Friday, July 03, 2009 

George, IA. 55 miles. Overcast, cooler, showers. Grass/gravel lot. Circus kicks off the 125th anniversary of the founding of George -- taking place over this holiday weekend. Strong presale, though rain could dampen gate. Always worth remembering that while the 4th of July is Independence Day in the US, the days leading leading up to the holiday mark the anniversay of Gettysburg -- one of history's bloodiest battles where in 1863 we almost tore ourselves apart. There were plenty of Iowa volunteers in that war.

 

Spirit Lake, IA. 55 miles. Sunny, hot. Grass lot.

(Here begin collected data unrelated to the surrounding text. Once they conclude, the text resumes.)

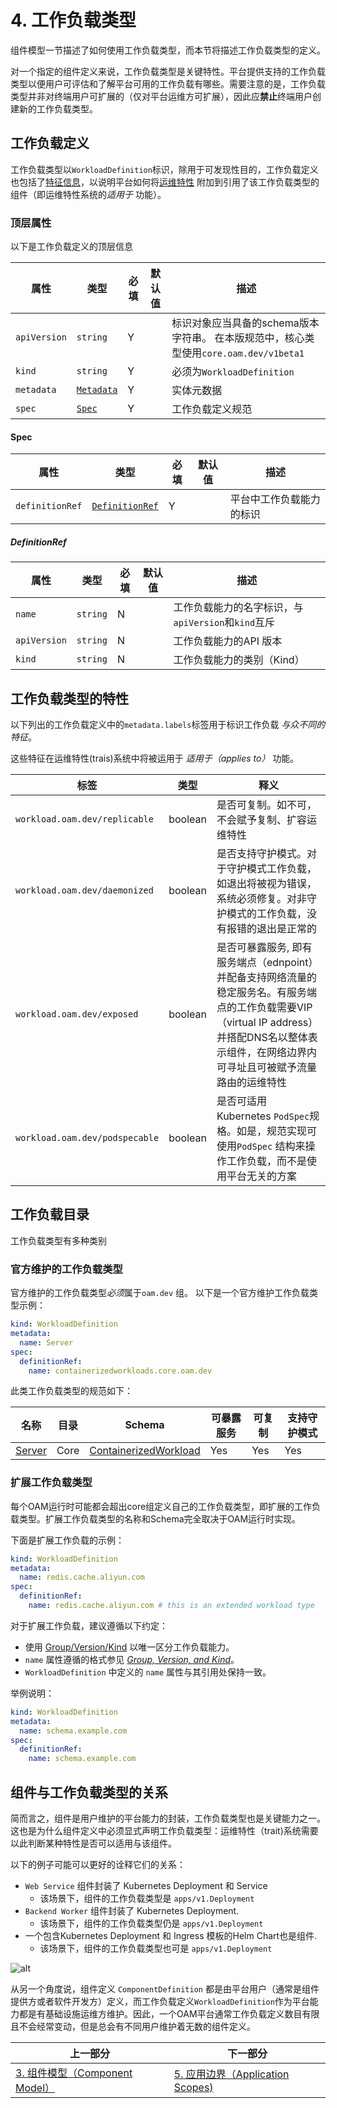 # 4. 工作负载类型

组件模型一节描述了如何使用工作负载类型，而本节将描述工作负载类型的定义。

对一个指定的组件定义来说，工作负载类型是关键特性。平台提供支持的工作负载类型以便用户可评估和了解平台可用的工作负载有哪些。需要注意的是，工作负载类型并非对终端用户可扩展的（仅对平台运维方可扩展），因此应**禁止**终端用户创建新的工作负载类型。

## 工作负载定义

工作负载类型以`WorkloadDefinition`标识，除用于可发现性目的，工作负载定义也包括了[特征信息](#characteristics-of-workload-types)，以说明平台如何将[运维特性](6.traits.md) 附加到引用了该工作负载类型的组件（即运维特性系统的*适用于* 功能）。

### 顶层属性

以下是工作负载定义的顶层信息

| 属性 | 类型 | 必填 | 默认值 | 描述 |
|-----------|------|----------|---------------|-------------|
| `apiVersion` | `string` | Y | | 标识对象应当具备的schema版本字符串。 在本版规范中，核心类型使用`core.oam.dev/v1beta1` |
| `kind` | `string` | Y || 必须为`WorkloadDefinition` |
| `metadata` | [`Metadata`](2.overview_and_terminology.md#metadata) | Y | | 实体元数据 |
| `spec`| [`Spec`](#spec) | Y | | 工作负载定义规范 |

#### Spec

| 属性 | 类型 | 必填 | 默认值 | 描述 |
|-----------|------|----------|---------------|-------------|
| `definitionRef` | [`DefinitionRef`](#definitionref) | Y | | 平台中工作负载能力的标识 |

##### DefinitionRef

| 属性 | 类型 | 必填 | 默认值 | 描述 |
|-----------|------|----------|---------------|-------------|
| `name` | `string` | N | | 工作负载能力的名字标识，与`apiVersion`和`kind`互斥|
| `apiVersion` | `string` | N | | 工作负载能力的API 版本 |
| `kind` | `string` | N || 工作负载能力的类别（Kind） |

## 工作负载类型的特性

以下列出的工作负载定义中的`metadata.labels`标签用于标识工作负载 _与众不同的特征_。

这些特征在运维特性(trais)系统中将被运用于 _适用于（applies to）_ 功能。

|标签|类型|释义|
|-|-|-|
|`workload.oam.dev/replicable`|boolean|是否可复制。如不可，不会赋予复制、扩容运维特性 |
|`workload.oam.dev/daemonized`|boolean|是否支持守护模式。对于守护模式工作负载，如退出将被视为错误，系统必须修复。对非守护模式的工作负载，没有报错的退出是正常的|
|`workload.oam.dev/exposed`|boolean|是否可暴露服务, 即有服务端点（ednpoint）并配备支持网络流量的稳定服务名。有服务端点的工作负载需要VIP（virtual IP address）并搭配DNS名以整体表示组件，在网络边界内可寻址且可被赋予流量路由的运维特性|
|`workload.oam.dev/podspecable`|boolean|是否可适用Kubernetes `PodSpec`规格。如是，规范实现可使用`PodSpec` 结构来操作工作负载，而不是使用平台无关的方案|

## 工作负载目录

工作负载类型有多种类别

### 官方维护的工作负载类型

官方维护的工作负载类型*必须*属于`oam.dev` 组。
以下是一个官方维护工作负载类型示例：

```yaml
kind: WorkloadDefinition
metadata:
  name: Server
spec:
  definitionRef:
    name: containerizedworkloads.core.oam.dev
```

此类工作负载类型的规范如下：

|名称|目录|Schema|可暴露服务|可复制|支持守护模式|
|-|-|-|-|-|-|
|[Server](core/workloads/server.md)|Core|[ContainerizedWorkload](core/workloads/schema/containerized_workload.md)|Yes|Yes|Yes|

### 扩展工作负载类型

每个OAM运行时可能都会超出core组定义自己的工作负载类型，即扩展的工作负载类型。扩展工作负载类型的名称和Schema完全取决于OAM运行时实现。

下面是扩展工作负载的示例：

```yaml
kind: WorkloadDefinition
metadata:
  name: redis.cache.aliyun.com
spec:
  definitionRef:
    name: redis.cache.aliyun.com # this is an extended workload type
```

对于扩展工作负载，建议遵循以下约定：

- 使用 [Group/Version/Kind](2.overview_and_terminology.md#Group) 以唯一区分工作负载能力。
- `name` 属性遵循的格式参见 [*Group, Version, and Kind*](2.overview_and_terminology.md)。
- `WorkloadDefinition` 中定义的 `name` 属性与其引用处保持一致。

举例说明：

```yaml
kind: WorkloadDefinition
metadata:
  name: schema.example.com
spec:
  definitionRef:
    name: schema.example.com
```

## 组件与工作负载类型的关系

简而言之，组件是用户维护的平台能力的封装，工作负载类型也是关键能力之一。这也是为什么组件定义中必须显式声明工作负载类型：运维特性（trait)系统需要以此判断某种特性是否可以适用与该组件。

以下的例子可能可以更好的诠释它们的关系：

- `Web Service` 组件封装了 Kubernetes Deployment 和 Service
  - 该场景下，组件的工作负载类型是 `apps/v1.Deployment`
- `Backend Worker` 组件封装了 Kubernetes Deployment.
  - 该场景下，组件的工作负载类型仍是 `apps/v1.Deployment`
- 一个包含Kubernetes Deployment 和 Ingress 模板的Helm Chart也是组件.
  - 该场景下，组件的工作负载类型也可是 `apps/v1.Deployment`

![alt](../assets/concepts.png)

从另一个角度说，组件定义 `ComponentDefinition` 都是由平台用户（通常是组件提供方或者软件开发方）定义，而工作负载定义`WorkloadDefinition`作为平台能力都是有基础设施运维方维护。因此，一个OAM平台通常工作负载定义数目有限且不会经常变动，但是总会有不同用户维护着无数的组件定义。


| 上一部分      | 下一部分        |
| ------------- |-------------|
[3. 组件模型（Component Model）](3.component_model.md) | [5. 应用边界（Application Scopes)](5.application_scopes.md)|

Brent "Cheeko" Dewitt longtimes CM clown was waiting on the lot in Spirit Lake. Fresh from Zoppe and Flora he'll be presenting his unicorn sideshow on the midway for awhile. Strong presale and nice crowds. Iowa business good so far. My son Robin who has traveled with the show since opening leaves on Saturday for a five week stay in Pennsylvania and New York.

Wednesday, July 01, 2009 

Sheldon, IA. 45 miles. Grass. Sunny. Very hot.

Nice short jump. CM always does fair business here. I've been following the news of the military coup in Honduras closely. Lived and worked in Honduras oh-so-long-ago and in recent years it has appeared that the threat of government by coup in Latin America was finally a thing of the past. The dusk to dawn curfew in place is tough on the little circuses from Salvador that are popular in Honduras. Generally a show will set up and stay in a small town or city for as long as a week, but if they can't perform they will literally stay put until they have enough fuel money to move again. Zoo in Tegucigalpa used to do a lot of animal trading with shows looking for fuel money after a tough stretch. Got a polar bear that way.